GOAL OF THE EXERCISE = Keep the wording of the records intact as you retype them, and omit every image.

EXCERPTED RECORDS =
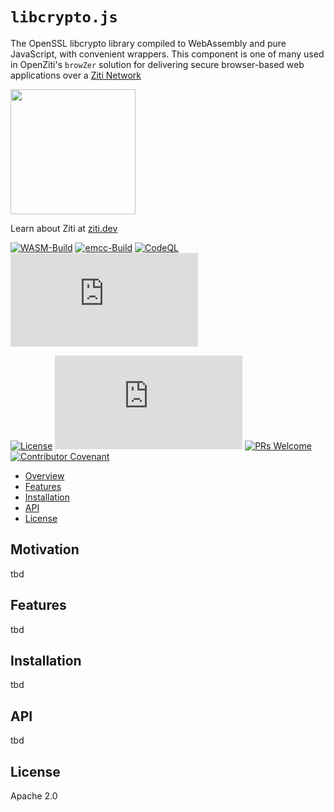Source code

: 
`libcrypto.js`
==============

The OpenSSL libcrypto library compiled to WebAssembly and pure JavaScript, with convenient wrappers.
This component is one of many used in OpenZiti's `browZer` solution for delivering secure browser-based 
web applications over a [Ziti Network](https://ziti.dev/about)

<img src="https://ziti.dev/wp-content/uploads/2020/02/ziti.dev_.logo_.png" width="200" />

Learn about Ziti at [ziti.dev](https://ziti.dev)


[![WASM-Build](https://github.com/openziti/libcrypto.js/workflows/Build-OpenSSL-WASM/badge.svg?branch=main)]()
[![emcc-Build](https://github.com/openziti/libcrypto.js/workflows/Build-emcc-Container/badge.svg?branch=main)]()
[![CodeQL](https://github.com/openziti/libcrypto.js/workflows/CodeQL/badge.svg?branch=main)]()
[![Issues](https://img.shields.io/github/issues-raw/openziti/libcrypto.js)]()

[![License](https://img.shields.io/badge/License-Apache%202.0-blue.svg)](https://opensource.org/licenses/Apache-2.0)
[![LOC](https://img.shields.io/tokei/lines/github/openziti/libcrypto.js)]()
[![PRs Welcome](https://img.shields.io/badge/PRs-welcome-brightgreen.svg?style=rounded)](CONTRIBUTING.md)
[![Contributor Covenant](https://img.shields.io/badge/Contributor%20Covenant-v2.0%20adopted-ff69b4.svg)](CODE_OF_CONDUCT.md)



<!-- TOC -->

- [Overview](#overview)
- [Features](#features)
- [Installation](#installation)
- [API](#api)
- [License](#license)

<!-- /TOC -->


## Motivation

tbd

## Features

tbd

## Installation

tbd

## API

tbd

## License

Apache 2.0



[npm-image]: https://flat.badgen.net/npm/v/@openziti/ziti-sdk-js
[npm-url]: https://www.npmjs.com/package/@openziti/ziti-sdk-js
[install-size-image]: https://flat.badgen.net/packagephobia/install/@openziti/ziti-sdk-js
[install-size-url]: https://packagephobia.now.sh/result?p=@openziti/ziti-sdk-js
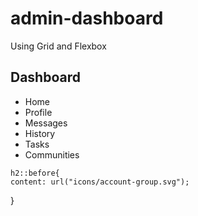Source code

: # admin-dashboard  
Using Grid and Flexbox

 <div class="container">
        <div class="sidebar">
            <h2>Dashboard</h2>
            <ul>
                <li>Home</li>
                <li>Profile</li>
                <li>Messages</li>
                <li>History</li>
                <li>Tasks</li>
                <li>Communities</li>
            </ul>
        </div>
        <div class="header"></div>
        <div class="main-content"></div>
 </div>

    h2::before{
    content: url("icons/account-group.svg");
}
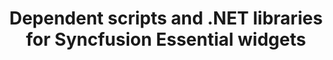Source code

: ---
layout: post
title: Dependent scripts and .NET libraries for Syncfusion Essential widgets
description: Common scripts and .NET libraries for Syncfusion components are listed.
platform: aspnet-core
control: IntroductionSc
documentation: ug
---
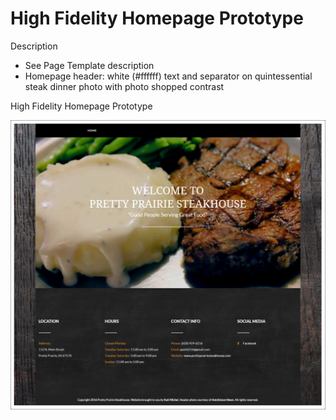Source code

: # High Fidelity Homepage Prototype

Description
* See Page Template description
* Homepage header: white (#ffffff) text and separator on quintessential steak dinner photo with photo shopped contrast

High Fidelity Homepage Prototype

![](images/high-fidelity-prototype.jpg)


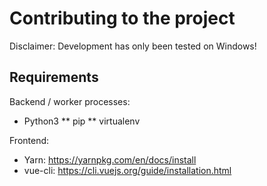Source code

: # Contributing to the project

Disclaimer: Development has only been tested on Windows!

## Requirements

Backend / worker processes:
* Python3
** pip
** virtualenv

Frontend:
* Yarn: https://yarnpkg.com/en/docs/install
* vue-cli: https://cli.vuejs.org/guide/installation.html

EXERCISE RESULT =
Source code

: 
`libcrypto.js`
==============

The OpenSSL libcrypto library compiled to WebAssembly and pure JavaScript, with convenient wrappers.
This component is one of many used in OpenZiti's `browZer` solution for delivering secure browser-based 
web applications over a [Ziti Network](https://ziti.dev/about)

<img src="https://ziti.dev/wp-content/uploads/2020/02/ziti.dev_.logo_.png" width="200" />

Learn about Ziti at [ziti.dev](https://ziti.dev)


[![WASM-Build](https://github.com/openziti/libcrypto.js/workflows/Build-OpenSSL-WASM/badge.svg?branch=main)]()
[![emcc-Build](https://github.com/openziti/libcrypto.js/workflows/Build-emcc-Container/badge.svg?branch=main)]()
[![CodeQL](https://github.com/openziti/libcrypto.js/workflows/CodeQL/badge.svg?branch=main)]()
[![Issues](https://img.shields.io/github/issues-raw/openziti/libcrypto.js)]()

[![License](https://img.shields.io/badge/License-Apache%202.0-blue.svg)](https://opensource.org/licenses/Apache-2.0)
[![LOC](https://img.shields.io/tokei/lines/github/openziti/libcrypto.js)]()
[![PRs Welcome](https://img.shields.io/badge/PRs-welcome-brightgreen.svg?style=rounded)](CONTRIBUTING.md)
[![Contributor Covenant](https://img.shields.io/badge/Contributor%20Covenant-v2.0%20adopted-ff69b4.svg)](CODE_OF_CONDUCT.md)



<!-- TOC -->

- [Overview](#overview)
- [Features](#features)
- [Installation](#installation)
- [API](#api)
- [License](#license)

<!-- /TOC -->


## Motivation

tbd

## Features

tbd

## Installation

tbd

## API

tbd

## License

Apache 2.0



[npm-image]: https://flat.badgen.net/npm/v/@openziti/ziti-sdk-js
[npm-url]: https://www.npmjs.com/package/@openziti/ziti-sdk-js
[install-size-image]: https://flat.badgen.net/packagephobia/install/@openziti/ziti-sdk-js
[install-size-url]: https://packagephobia.now.sh/result?p=@openziti/ziti-sdk-js
Source code

: # admin-dashboard  
Using Grid and Flexbox

 <div class="container">
        <div class="sidebar">
            <h2>Dashboard</h2>
            <ul>
                <li>Home</li>
                <li>Profile</li>
                <li>Messages</li>
                <li>History</li>
                <li>Tasks</li>
                <li>Communities</li>
            </ul>
        </div>
        <div class="header"></div>
        <div class="main-content"></div>
 </div>

    h2::before{
    content: url("icons/account-group.svg");
}
Source code

: ---
layout: post
title: Dependent scripts and .NET libraries for Syncfusion Essential widgets
description: Common scripts and .NET libraries for Syncfusion components are listed.
platform: aspnet-core
control: IntroductionSc
documentation: ug
---
Source code

: # High Fidelity Homepage Prototype

Description
* See Page Template description
* Homepage header: white (#ffffff) text and separator on quintessential steak dinner photo with photo shopped contrast

High Fidelity Homepage Prototype

![](images/high-fidelity-prototype.jpg)


Source code

: # Contributing to the project

Disclaimer: Development has only been tested on Windows!

## Requirements

Backend / worker processes:
* Python3
** pip
** virtualenv

Frontend:
* Yarn: https://yarnpkg.com/en/docs/install
* vue-cli: https://cli.vuejs.org/guide/installation.html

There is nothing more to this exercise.